A mayor of a mid-sized city is just the man to argue this. In South Bend, as he put it, “residents are not calling us about Syria or abortion. They want to know if I can get the possum out of the road.” Political, not metaphysical. And Buttigieg is not just any old mayor but rather one whom everyone credits with the Kennedy-esque feat of getting South Bend moving again. He has brought life back to downtown through a renovated traffic scheme, promoted the revival of urban neighborhoods, and boosted citizens’ morale in a rust-belt town that is still recovering from the departure of the Studebaker plant in the early 1960s. Political, not metaphysical.

Not so the national Democratic Party, which has shunned any common ground in embracing an ideology of abortion rights that approaches fundamentalism. The party’s last two conventions have featured heads of Planned Parenthood and NARAL Pro-Choice America as primetime speakers. In the 2016 campaign, Hillary Clinton took the extreme position of defending the legality of partial-birth abortion in the late October debate in Las Vegas, eliciting a sharp retort from Donald Trump, mobilizing pro-life voters in swing states, and inadvertently laying the groundwork for the surprise waiting for her on election night. Even after the election, the party has continued to make life hard for its pro-life members, who have now been placed on the endangered species list.

Buttigieg surely understands what Hillary Clinton did not, and what people in flyover country do: this is not a winning electoral strategy. South Bend is a quintessential example of a community whose residents lean progressive on economic issues and conservative on social issues, such as abortion. One would think, then, that a politician like Buttigieg, who aspires to national office on a message of unity and inclusion, would push his party towards common ground—like the common ground that the Women’s Care Center occupies. Why, then, would he veto this center’s zoning request?

If the mayor were wise, he would admit his mistake and call the Democratic Party to capaciousness on the issue of abortion.

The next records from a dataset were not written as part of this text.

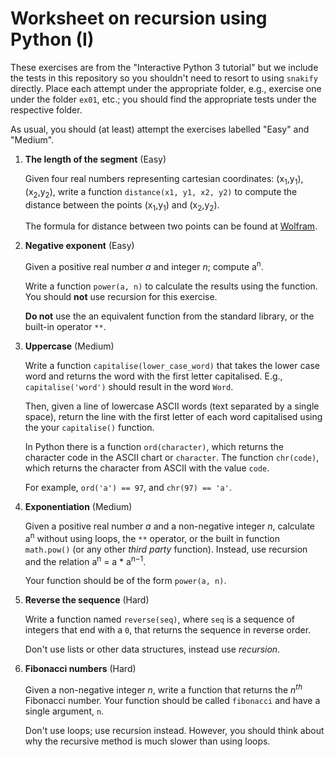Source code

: # Worksheet on recursion using Python (I)

These exercises are from the "Interactive Python 3 tutorial" but we include the tests in this repository so you 
shouldn't need to resort to using `snakify` directly. Place each attempt under the appropriate folder, e.g., exercise one under the folder `ex01`, etc.; you should find the appropriate tests under the respective folder.


As usual, you should (at least) attempt the exercises labelled "Easy" and "Medium". 

1. **The length of the segment** (Easy)

	Given four real numbers representing cartesian coordinates: 
	(x<sub>1</sub>,y<sub>1</sub>),(x<sub>2</sub>,y<sub>2</sub>), write a function `distance(x1, y1, x2, y2)` 
	to compute the distance between the points (x<sub>1</sub>,y<sub>1</sub>) and (x<sub>2</sub>,y<sub>2</sub>). 

	The formula for distance between two points can be found at [Wolfram](http://mathworld.wolfram.com/Distance.html).

2. **Negative exponent** (Easy) 

	Given a positive real number *a* and integer *n*; compute a<sup>n</sup>.
	
	Write a function `power(a, n)` to calculate the results using the function. 
	You should **not** use recursion for this exercise.

	**Do not** use the an equivalent function from the standard library, or the built-in operator `**`.	

3. **Uppercase** (Medium)

	Write a function `capitalise(lower_case_word)` that takes the lower case word and returns the word with 
	the first letter capitalised. E.g., `capitalise('word')` should result in the word `Word`.
	
	Then, given a line of lowercase ASCII words (text separated by a single space), return the line 
	with the first letter of each word capitalised using the your `capitalise()` function.

	In Python there is a function `ord(character)`, which returns the character code in the ASCII chart or `character`.
	The function `chr(code)`, which returns the character from ASCII with the value `code`. 

	For example, `ord('a') == 97`, and `chr(97) == 'a'`. 

4. **Exponentiation** (Medium) 

	Given a positive real number *a*  and a non-negative integer *n*, calculate a<sup>n</sup> without using loops, 
	the `**` operator, or the built in function `math.pow()` (or any other *third party* function). 
	Instead, use recursion and the relation a<sup>n</sup> = a * a<sup>n−1</sup>. 
	
	Your function should be of the form `power(a, n)`.
	
5. **Reverse the sequence** (Hard) 

	Write a function named `reverse(seq)`, where `seq` is a sequence of integers that end with a `0`, that returns 
	the sequence in reverse order.
	
	Don't use lists or other data structures, instead use *recursion*. 
	
6. **Fibonacci numbers** (Hard) 

	Given a non-negative integer *n*, write a function that returns the *n<sup>th</sup>* Fibonacci number. 
	Your function should be called `fibonacci` and have a single argument, `n`.

	Don't use loops; use recursion instead. However, you should think about why the recursive method 
	is much slower than using loops.
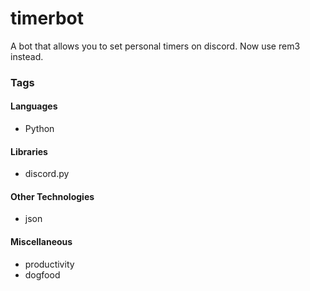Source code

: # timerbot

A bot that allows you to set personal timers on discord. Now use rem3 instead.

### Tags

#### Languages
- Python

#### Libraries
- discord.py

#### Other Technologies
- json

#### Miscellaneous
- productivity
- dogfood
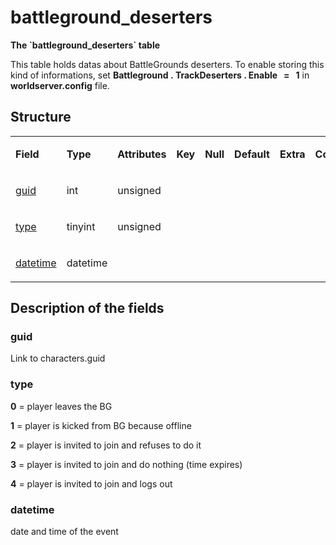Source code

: # battleground\_deserters


**The \`battleground\_deserters\` table**

This table holds datas about BattleGrounds deserters. To enable storing this kind of informations, set **Battleground . TrackDeserters . Enable   =   1** in **worldserver.config** file.

## Structure

<table>
<colgroup>
<col width="12%" />
<col width="12%" />
<col width="12%" />
<col width="12%" />
<col width="12%" />
<col width="12%" />
<col width="12%" />
<col width="12%" />
</colgroup>
<tbody>
<tr class="odd">
<td><p><strong>Field</strong></p></td>
<td><p><strong>Type</strong></p></td>
<td><p><strong>Attributes</strong></p></td>
<td><p><strong>Key</strong></p></td>
<td><p><strong>Null</strong></p></td>
<td><p><strong>Default</strong></p></td>
<td><p><strong>Extra</strong></p></td>
<td><p><strong>Comment</strong></p></td>
</tr>
<tr class="even">
<td><p><a href="#guid">guid</a></p></td>
<td><p>int</p></td>
<td><p>unsigned</p></td>
<td> </td>
<td> </td>
<td> </td>
<td> </td>
<td> </td>
</tr>
<tr class="odd">
<td><p><a href="#type">type</a></p></td>
<td><p>tinyint</p></td>
<td><p>unsigned</p></td>
<td> </td>
<td> </td>
<td> </td>
<td> </td>
<td> </td>
</tr>
<tr class="even">
<td><p><a href="#datetime">datetime</a></p></td>
<td><p>datetime</p></td>
<td> </td>
<td> </td>
<td> </td>
<td> </td>
<td> </td>
<td> </td>
</tr>
</tbody>
</table>

## Description of the fields

### guid

Link to characters.guid

### type

**0** = player leaves the BG

**1** = player is kicked from BG because offline

**2** = player is invited to join and refuses to do it

**3** = player is invited to join and do nothing (time expires)

**4** = player is invited to join and logs out

### datetime

date and time of the event

 
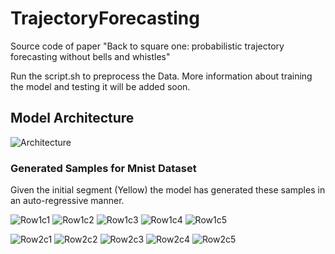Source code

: # TrajectoryForecasting
Source code of paper "Back to square one: probabilistic trajectory forecasting without bells and whistles"

Run the script.sh to preprocess the Data.
More information about training the model and testing it will be added soon.

## Model Architecture
![Architecture](http://uupload.ir/files/qfyl_model.png)

### Generated Samples for Mnist Dataset
Given the initial segment (Yellow) the model has generated these samples in an auto-regressive manner.

![Row1c1](http://uupload.ir/files/31lf_3.png)
![Row1c2](http://uupload.ir/files/yrwf_23.png)
![Row1c3](http://uupload.ir/files/90cg_25.png)
![Row1c4](http://uupload.ir/files/kfd6_14.png)
![Row1c5](http://uupload.ir/files/sow_43.png)

![Row2c1](http://uupload.ir/files/h95b_6.png)
![Row2c2](http://uupload.ir/files/ew15_12.png)
![Row2c3](http://uupload.ir/files/24ap_11.png)
![Row2c4](http://uupload.ir/files/7ex3_22.png)
![Row2c5](http://uupload.ir/files/qw5w_43.png)






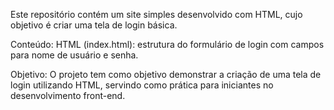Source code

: Este repositório contém um site simples desenvolvido com HTML, cujo objetivo é criar uma tela de login básica.

 Conteúdo:
HTML (index.html): estrutura do formulário de login com campos para nome de usuário e senha.

 Objetivo:
O projeto tem como objetivo demonstrar a criação de uma tela de login utilizando HTML, servindo como prática para iniciantes no desenvolvimento front-end.
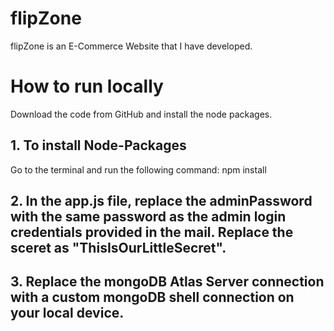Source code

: # flipZone
flipZone is an E-Commerce Website that I have developed.

# How to run locally
Download the code from GitHub and install the node packages.
## 1. To install Node-Packages
Go to the terminal and run the following command:
        npm install
## 2. In the app.js file, replace the adminPassword with the same password as the admin login credentials provided in the mail. Replace the sceret as "ThisIsOurLittleSecret".
## 3. Replace the mongoDB Atlas Server connection with a custom mongoDB shell connection on your local device.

If he seeks higher electoral office, his appeal might lose him support among some party bosses, but it would gain him support among voters.

This is strategic advice, not moral advice. He will not get my vote. Mine will go to the candidate who advocates not only diapers, ultrasounds, and parenting classes but also  extending the full protection of the law to the people whom the Whole Woman’s Health Alliance wants to eliminate and the Women’s Care Center wants to save. Metaphysical? Maybe. Political? Why yes.